Saved entries
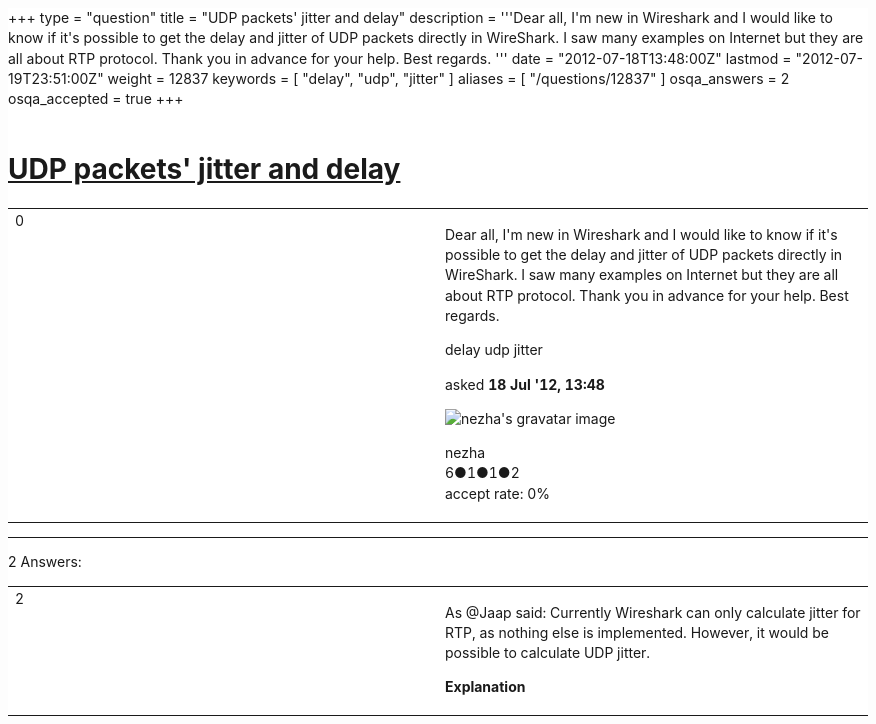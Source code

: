 +++
type = "question"
title = "UDP packets&#x27; jitter and delay"
description = '''Dear all,  I&#x27;m new in Wireshark and I would like to know if it&#x27;s possible to get the delay and jitter of UDP packets directly in WireShark. I saw many examples on Internet but they are all about RTP protocol.  Thank you in advance for your help. Best regards. '''
date = "2012-07-18T13:48:00Z"
lastmod = "2012-07-19T23:51:00Z"
weight = 12837
keywords = [ "delay", "udp", "jitter" ]
aliases = [ "/questions/12837" ]
osqa_answers = 2
osqa_accepted = true
+++

<div class="headNormal">

# [UDP packets' jitter and delay](/questions/12837/udp-packets-jitter-and-delay)

</div>

<div id="main-body">

<div id="askform">

<table id="question-table" style="width:100%;"><colgroup><col style="width: 50%" /><col style="width: 50%" /></colgroup><tbody><tr class="odd"><td style="width: 30px; vertical-align: top"><div class="vote-buttons"><span id="post-12837-upvote" class="ajax-command post-vote up" rel="nofollow" title="I like this post (click again to cancel)"> </span><div id="post-12837-score" class="post-score" title="current number of votes">0</div><span id="post-12837-downvote" class="ajax-command post-vote down" rel="nofollow" title="I dont like this post (click again to cancel)"> </span> <span id="favorite-mark" class="ajax-command favorite-mark" rel="nofollow" title="mark/unmark this question as favorite (click again to cancel)"> </span><div id="favorite-count" class="favorite-count"></div></div></td><td><div id="item-right"><div class="question-body"><p>Dear all, I'm new in Wireshark and I would like to know if it's possible to get the delay and jitter of UDP packets directly in WireShark. I saw many examples on Internet but they are all about RTP protocol. Thank you in advance for your help. Best regards.</p></div><div id="question-tags" class="tags-container tags"><span class="post-tag tag-link-delay" rel="tag" title="see questions tagged &#39;delay&#39;">delay</span> <span class="post-tag tag-link-udp" rel="tag" title="see questions tagged &#39;udp&#39;">udp</span> <span class="post-tag tag-link-jitter" rel="tag" title="see questions tagged &#39;jitter&#39;">jitter</span></div><div id="question-controls" class="post-controls"></div><div class="post-update-info-container"><div class="post-update-info post-update-info-user"><p>asked <strong>18 Jul '12, 13:48</strong></p><img src="https://secure.gravatar.com/avatar/eb05e181ca9874c93fa5812b5f270959?s=32&amp;d=identicon&amp;r=g" class="gravatar" width="32" height="32" alt="nezha&#39;s gravatar image" /><p><span>nezha</span><br />
<span class="score" title="6 reputation points">6</span><span title="1 badges"><span class="badge1">●</span><span class="badgecount">1</span></span><span title="1 badges"><span class="silver">●</span><span class="badgecount">1</span></span><span title="2 badges"><span class="bronze">●</span><span class="badgecount">2</span></span><br />
<span class="accept_rate" title="Rate of the user&#39;s accepted answers">accept rate:</span> <span title="nezha has no accepted answers">0%</span></p></div></div><div id="comments-container-12837" class="comments-container"></div><div id="comment-tools-12837" class="comment-tools"></div><div class="clear"></div><div id="comment-12837-form-container" class="comment-form-container"></div><div class="clear"></div></div></td></tr></tbody></table>

------------------------------------------------------------------------

<div class="tabBar">

<span id="sort-top"></span>

<div class="headQuestions">

2 Answers:

</div>

</div>

<span id="12861"></span>

<div id="answer-container-12861" class="answer accepted-answer">

<table style="width:100%;"><colgroup><col style="width: 50%" /><col style="width: 50%" /></colgroup><tbody><tr class="odd"><td style="width: 30px; vertical-align: top"><div class="vote-buttons"><span id="post-12861-upvote" class="ajax-command post-vote up" rel="nofollow" title="I like this post (click again to cancel)"> </span><div id="post-12861-score" class="post-score" title="current number of votes">2</div><span id="post-12861-downvote" class="ajax-command post-vote down" rel="nofollow" title="I dont like this post (click again to cancel)"> </span> <span class="accept-answer on" rel="nofollow" title="nezha has selected this answer as the correct answer"> </span></div></td><td><div class="item-right"><div class="answer-body"><p>As <span><span>@Jaap</span></span> said: Currently Wireshark can only calculate jitter for RTP, as nothing else is implemented. However, it would be possible to calculate UDP jitter.</p><p><strong>Explanation</strong><br />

_ABOUT THIS EXERCISE_
Reproduce exactly the entries from their first line through the line containing "packets&#x27; jitter and", including both, and omit any pictures.

_SOLUTION_
Source code

: +++
type = "question"
title = "UDP packets&#x27; jitter and delay"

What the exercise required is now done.